Data records Block Start
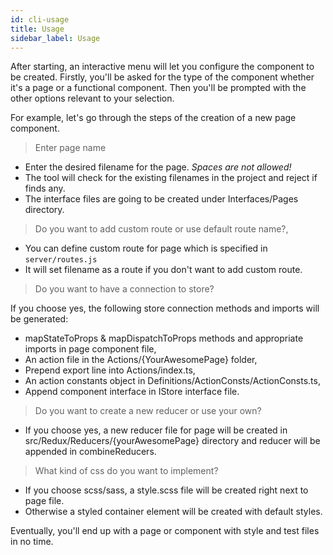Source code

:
 ```yaml
---
id: cli-usage
title: Usage
sidebar_label: Usage
---
```



After starting, an interactive menu will let you configure the component to be created. Firstly, you'll be asked for the type of the component whether it's a page or a functional component. Then you'll be prompted with the other options relevant to your selection.

For example, let's go through the steps of the creation of a new page component.

>Enter page name

- Enter the desired filename for the page. *Spaces are not allowed!*
- The tool will check for the existing filenames in the project and reject if finds any.
- The interface files are going to be created under Interfaces/Pages directory.

>Do you want to add custom route or use default route name?,

- You can define custom route for page which is specified in `server/routes.js`
- It will set filename as a route if you don't want to add custom route.

>Do you want to have a connection to store?

If you choose yes, the following store connection methods and imports will be generated:

- mapStateToProps & mapDispatchToProps methods and appropriate imports in page component file,
- An action file in the Actions/{YourAwesomePage} folder,
- Prepend export line into Actions/index.ts,
- An action constants object in Definitions/ActionConsts/ActionConsts.ts,
- Append component interface in IStore interface file.

>Do you want to create a new reducer or use your own?

- If you choose yes, a new reducer file for page will be created in src/Redux/Reducers/{yourAwesomePage} directory and reducer will be appended in combineReducers.

>What kind of css do you want to implement?

- If you choose scss/sass, a style.scss file will be created right next to page file.
- Otherwise a styled container element will be created with default styles.

Eventually, you'll end up with a page or component with style and test files in no time.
Data records Block End
**Task statement**
Only the count, no other text: how many lines in the listing above hold "files"?

**Output**
2